From the entries below, copy every line that has the word "agreement".

/---

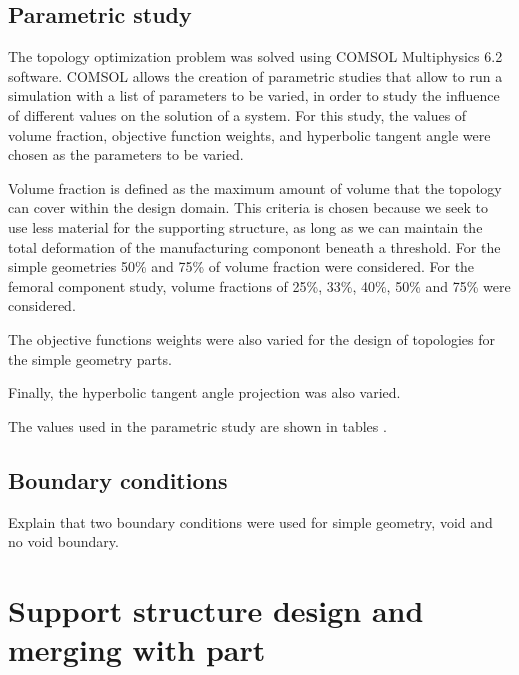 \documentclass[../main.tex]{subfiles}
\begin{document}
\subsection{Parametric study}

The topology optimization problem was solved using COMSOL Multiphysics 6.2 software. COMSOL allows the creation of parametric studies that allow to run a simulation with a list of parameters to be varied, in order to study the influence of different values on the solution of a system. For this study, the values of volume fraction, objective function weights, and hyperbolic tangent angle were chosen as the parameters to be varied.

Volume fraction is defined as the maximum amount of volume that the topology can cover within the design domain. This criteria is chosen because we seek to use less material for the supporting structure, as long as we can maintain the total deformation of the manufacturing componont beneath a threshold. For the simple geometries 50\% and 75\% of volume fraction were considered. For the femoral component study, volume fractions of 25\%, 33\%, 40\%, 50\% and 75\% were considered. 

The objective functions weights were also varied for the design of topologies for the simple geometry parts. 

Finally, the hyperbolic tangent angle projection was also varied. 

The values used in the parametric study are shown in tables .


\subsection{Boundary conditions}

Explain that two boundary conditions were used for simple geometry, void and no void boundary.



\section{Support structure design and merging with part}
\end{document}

\---
/---

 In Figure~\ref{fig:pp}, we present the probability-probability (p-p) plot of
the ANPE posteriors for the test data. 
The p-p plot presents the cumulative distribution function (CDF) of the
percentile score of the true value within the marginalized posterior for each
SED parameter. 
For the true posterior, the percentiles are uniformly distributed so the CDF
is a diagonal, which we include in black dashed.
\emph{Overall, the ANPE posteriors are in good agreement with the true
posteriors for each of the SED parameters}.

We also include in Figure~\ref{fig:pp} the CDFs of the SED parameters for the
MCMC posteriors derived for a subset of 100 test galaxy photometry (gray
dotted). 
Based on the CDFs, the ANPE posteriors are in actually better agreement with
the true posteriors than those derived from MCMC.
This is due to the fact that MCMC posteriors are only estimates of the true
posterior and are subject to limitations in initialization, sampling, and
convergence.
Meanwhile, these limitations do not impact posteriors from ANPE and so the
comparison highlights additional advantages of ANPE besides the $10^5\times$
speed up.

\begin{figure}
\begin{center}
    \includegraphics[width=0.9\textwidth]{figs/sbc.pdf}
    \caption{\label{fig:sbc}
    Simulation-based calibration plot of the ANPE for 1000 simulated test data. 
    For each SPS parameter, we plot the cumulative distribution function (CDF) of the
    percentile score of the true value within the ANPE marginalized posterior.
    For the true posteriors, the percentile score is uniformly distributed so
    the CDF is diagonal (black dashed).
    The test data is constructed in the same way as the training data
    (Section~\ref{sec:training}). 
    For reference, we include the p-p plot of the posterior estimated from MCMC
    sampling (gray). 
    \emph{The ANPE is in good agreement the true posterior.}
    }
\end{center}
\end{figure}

\---
/---

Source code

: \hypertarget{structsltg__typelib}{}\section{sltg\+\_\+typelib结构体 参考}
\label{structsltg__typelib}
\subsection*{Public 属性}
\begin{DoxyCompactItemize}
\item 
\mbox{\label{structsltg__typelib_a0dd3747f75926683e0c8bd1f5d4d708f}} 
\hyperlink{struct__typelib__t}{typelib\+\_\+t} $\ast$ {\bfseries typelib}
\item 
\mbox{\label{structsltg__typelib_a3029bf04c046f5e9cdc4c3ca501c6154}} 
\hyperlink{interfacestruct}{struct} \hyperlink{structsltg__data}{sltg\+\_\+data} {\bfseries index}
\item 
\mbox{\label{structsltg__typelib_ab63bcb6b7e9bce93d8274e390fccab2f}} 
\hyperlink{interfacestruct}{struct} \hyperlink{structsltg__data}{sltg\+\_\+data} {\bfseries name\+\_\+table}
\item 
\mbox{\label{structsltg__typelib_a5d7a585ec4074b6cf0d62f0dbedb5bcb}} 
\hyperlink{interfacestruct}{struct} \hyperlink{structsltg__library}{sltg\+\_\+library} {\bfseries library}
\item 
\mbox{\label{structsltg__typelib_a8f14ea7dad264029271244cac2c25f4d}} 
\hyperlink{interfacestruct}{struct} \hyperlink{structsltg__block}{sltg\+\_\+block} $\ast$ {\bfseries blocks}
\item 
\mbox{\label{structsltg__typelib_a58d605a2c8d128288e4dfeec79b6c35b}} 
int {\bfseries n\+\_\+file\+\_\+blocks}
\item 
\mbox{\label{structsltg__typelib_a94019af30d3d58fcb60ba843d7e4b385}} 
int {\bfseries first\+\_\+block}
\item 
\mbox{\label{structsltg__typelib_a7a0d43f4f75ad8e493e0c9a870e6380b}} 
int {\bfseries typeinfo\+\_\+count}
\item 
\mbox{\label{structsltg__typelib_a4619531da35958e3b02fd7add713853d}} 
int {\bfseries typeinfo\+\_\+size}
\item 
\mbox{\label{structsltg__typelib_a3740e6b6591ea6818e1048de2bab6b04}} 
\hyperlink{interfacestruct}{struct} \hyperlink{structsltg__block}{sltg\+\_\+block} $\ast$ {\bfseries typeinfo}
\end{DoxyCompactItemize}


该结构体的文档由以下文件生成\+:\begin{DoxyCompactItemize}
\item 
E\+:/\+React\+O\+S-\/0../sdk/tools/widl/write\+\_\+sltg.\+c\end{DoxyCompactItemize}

\---

REPLY TO THE TASK:
\emph{Overall, the ANPE posteriors are in good agreement with the true
Based on the CDFs, the ANPE posteriors are in actually better agreement with
    \emph{The ANPE is in good agreement the true posterior.}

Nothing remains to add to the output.